BEGIN Entries shown
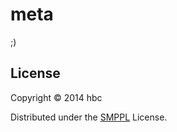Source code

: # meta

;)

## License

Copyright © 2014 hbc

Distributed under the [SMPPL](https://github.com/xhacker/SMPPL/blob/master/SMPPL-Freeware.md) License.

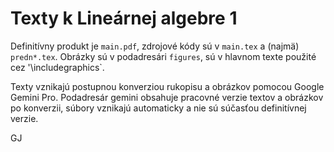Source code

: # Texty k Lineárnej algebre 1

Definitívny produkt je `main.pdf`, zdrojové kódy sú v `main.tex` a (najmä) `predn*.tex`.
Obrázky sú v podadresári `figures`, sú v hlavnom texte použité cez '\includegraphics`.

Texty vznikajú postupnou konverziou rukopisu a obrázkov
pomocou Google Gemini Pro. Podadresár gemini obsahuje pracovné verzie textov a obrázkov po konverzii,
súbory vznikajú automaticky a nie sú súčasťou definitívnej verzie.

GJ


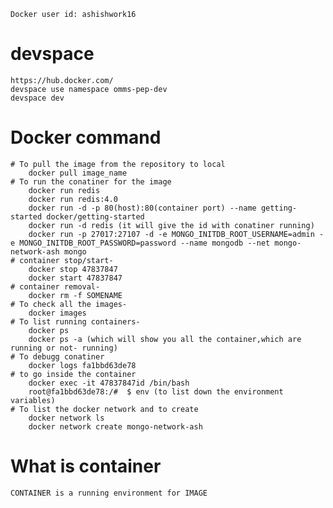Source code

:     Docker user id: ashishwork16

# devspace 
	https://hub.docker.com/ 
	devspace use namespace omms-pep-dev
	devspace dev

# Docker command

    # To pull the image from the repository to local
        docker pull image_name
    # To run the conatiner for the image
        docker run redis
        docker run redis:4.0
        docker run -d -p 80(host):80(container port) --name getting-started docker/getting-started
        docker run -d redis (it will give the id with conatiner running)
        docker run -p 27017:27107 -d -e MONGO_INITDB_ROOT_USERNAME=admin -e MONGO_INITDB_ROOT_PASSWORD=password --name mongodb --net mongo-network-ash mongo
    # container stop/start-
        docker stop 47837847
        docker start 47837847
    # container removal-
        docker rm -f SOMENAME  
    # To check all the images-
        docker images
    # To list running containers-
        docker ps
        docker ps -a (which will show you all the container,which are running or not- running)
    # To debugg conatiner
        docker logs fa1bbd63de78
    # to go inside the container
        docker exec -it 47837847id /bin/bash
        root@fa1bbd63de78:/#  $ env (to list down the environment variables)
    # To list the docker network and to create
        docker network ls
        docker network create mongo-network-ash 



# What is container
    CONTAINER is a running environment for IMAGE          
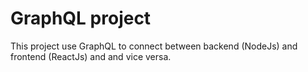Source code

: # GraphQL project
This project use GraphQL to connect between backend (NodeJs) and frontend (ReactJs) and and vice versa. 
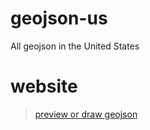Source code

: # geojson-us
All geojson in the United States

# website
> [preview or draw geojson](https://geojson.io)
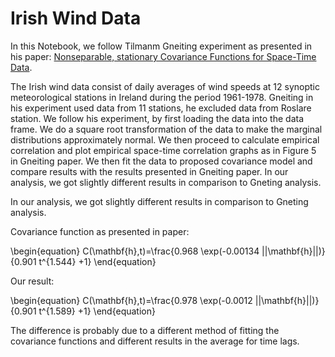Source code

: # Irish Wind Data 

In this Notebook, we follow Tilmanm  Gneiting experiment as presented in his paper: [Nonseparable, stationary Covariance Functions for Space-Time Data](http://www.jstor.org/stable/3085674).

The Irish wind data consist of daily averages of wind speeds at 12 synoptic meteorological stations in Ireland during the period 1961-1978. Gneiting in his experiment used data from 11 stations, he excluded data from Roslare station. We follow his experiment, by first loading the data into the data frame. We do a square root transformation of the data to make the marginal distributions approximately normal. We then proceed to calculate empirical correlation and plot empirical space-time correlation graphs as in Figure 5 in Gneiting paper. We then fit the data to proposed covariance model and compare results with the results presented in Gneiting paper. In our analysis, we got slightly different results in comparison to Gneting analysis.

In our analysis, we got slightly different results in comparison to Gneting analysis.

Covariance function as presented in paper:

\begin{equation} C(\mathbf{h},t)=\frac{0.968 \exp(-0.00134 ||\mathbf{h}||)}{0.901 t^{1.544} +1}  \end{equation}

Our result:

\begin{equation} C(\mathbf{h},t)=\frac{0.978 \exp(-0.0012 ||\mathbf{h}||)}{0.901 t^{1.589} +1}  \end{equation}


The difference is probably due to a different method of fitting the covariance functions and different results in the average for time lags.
END Entries shown
BEGIN Entries shown
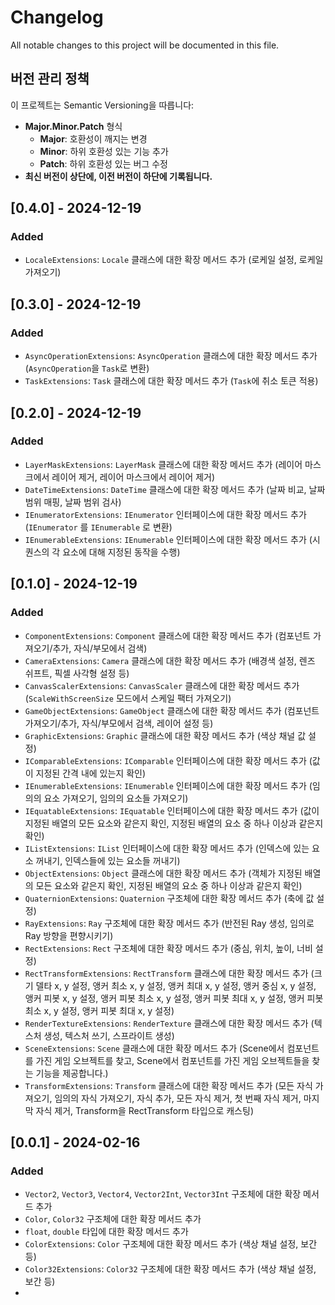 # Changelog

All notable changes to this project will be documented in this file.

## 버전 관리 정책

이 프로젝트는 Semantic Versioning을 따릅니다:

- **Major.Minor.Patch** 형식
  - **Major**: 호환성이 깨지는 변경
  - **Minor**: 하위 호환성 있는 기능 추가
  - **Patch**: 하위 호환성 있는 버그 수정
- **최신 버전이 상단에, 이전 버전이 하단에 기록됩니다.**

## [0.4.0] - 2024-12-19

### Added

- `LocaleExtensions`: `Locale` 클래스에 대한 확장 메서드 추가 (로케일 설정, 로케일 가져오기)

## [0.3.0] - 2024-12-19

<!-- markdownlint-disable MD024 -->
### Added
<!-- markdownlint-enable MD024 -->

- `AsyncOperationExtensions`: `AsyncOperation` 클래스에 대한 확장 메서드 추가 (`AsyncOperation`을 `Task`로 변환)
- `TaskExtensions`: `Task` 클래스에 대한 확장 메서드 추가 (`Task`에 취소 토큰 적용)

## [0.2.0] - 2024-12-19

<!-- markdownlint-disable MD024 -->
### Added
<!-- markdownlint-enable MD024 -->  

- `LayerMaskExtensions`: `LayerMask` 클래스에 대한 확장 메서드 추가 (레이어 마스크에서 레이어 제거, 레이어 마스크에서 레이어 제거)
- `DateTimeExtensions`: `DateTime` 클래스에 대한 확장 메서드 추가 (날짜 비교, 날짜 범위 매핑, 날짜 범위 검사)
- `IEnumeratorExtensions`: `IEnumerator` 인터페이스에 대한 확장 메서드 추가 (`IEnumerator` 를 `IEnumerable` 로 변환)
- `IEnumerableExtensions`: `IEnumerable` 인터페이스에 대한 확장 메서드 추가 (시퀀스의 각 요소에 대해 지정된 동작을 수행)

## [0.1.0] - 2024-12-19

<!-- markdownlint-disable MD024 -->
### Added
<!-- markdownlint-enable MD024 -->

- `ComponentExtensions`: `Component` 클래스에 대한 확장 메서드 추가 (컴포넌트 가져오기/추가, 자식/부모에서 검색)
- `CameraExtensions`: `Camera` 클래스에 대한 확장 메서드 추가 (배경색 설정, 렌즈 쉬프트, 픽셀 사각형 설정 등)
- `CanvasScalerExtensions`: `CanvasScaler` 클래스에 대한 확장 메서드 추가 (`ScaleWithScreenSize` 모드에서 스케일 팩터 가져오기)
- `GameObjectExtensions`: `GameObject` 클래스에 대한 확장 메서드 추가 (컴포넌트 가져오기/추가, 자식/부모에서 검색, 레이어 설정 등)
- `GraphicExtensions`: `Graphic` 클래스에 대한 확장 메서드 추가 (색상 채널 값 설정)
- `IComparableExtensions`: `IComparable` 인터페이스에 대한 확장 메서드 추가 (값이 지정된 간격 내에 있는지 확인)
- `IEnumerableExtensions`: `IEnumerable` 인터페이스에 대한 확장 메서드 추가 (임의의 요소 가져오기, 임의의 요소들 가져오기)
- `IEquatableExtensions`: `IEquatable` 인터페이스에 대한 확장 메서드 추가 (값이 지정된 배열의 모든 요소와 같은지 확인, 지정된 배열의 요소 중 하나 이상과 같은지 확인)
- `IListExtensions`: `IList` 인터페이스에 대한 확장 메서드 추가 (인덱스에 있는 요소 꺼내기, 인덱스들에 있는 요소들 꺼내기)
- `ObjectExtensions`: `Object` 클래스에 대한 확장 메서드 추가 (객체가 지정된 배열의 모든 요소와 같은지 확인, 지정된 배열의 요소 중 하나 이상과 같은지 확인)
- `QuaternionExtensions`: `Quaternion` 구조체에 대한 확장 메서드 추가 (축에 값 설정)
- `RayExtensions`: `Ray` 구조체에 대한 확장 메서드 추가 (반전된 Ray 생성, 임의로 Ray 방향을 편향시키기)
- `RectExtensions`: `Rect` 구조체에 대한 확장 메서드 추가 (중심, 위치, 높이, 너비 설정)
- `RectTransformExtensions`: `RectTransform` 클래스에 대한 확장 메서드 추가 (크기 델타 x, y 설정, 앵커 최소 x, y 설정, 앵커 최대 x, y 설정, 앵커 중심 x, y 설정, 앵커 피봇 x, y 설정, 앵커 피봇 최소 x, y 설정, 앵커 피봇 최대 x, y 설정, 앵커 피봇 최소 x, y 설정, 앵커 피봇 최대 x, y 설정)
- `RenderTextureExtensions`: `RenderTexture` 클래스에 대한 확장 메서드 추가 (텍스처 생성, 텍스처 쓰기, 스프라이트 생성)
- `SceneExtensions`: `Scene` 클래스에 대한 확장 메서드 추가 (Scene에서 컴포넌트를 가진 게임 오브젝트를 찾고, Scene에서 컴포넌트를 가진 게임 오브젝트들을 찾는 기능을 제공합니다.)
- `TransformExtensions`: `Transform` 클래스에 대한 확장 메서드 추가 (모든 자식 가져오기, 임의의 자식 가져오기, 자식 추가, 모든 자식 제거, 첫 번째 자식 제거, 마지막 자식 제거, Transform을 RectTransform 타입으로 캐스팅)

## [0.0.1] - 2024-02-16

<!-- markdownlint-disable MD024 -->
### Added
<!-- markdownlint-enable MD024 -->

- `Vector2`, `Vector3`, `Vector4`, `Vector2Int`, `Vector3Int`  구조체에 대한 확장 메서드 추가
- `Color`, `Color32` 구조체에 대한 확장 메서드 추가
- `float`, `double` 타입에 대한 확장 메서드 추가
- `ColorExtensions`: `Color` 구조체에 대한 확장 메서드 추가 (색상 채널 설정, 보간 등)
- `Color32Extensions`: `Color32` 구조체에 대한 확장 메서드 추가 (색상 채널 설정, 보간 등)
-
END Entries shown
Look through the records and copy every line that has the word "IEnumerableExtensions".

- `IEnumerableExtensions`: `IEnumerable` 인터페이스에 대한 확장 메서드 추가 (시퀀스의 각 요소에 대해 지정된 동작을 수행)
- `IEnumerableExtensions`: `IEnumerable` 인터페이스에 대한 확장 메서드 추가 (임의의 요소 가져오기, 임의의 요소들 가져오기)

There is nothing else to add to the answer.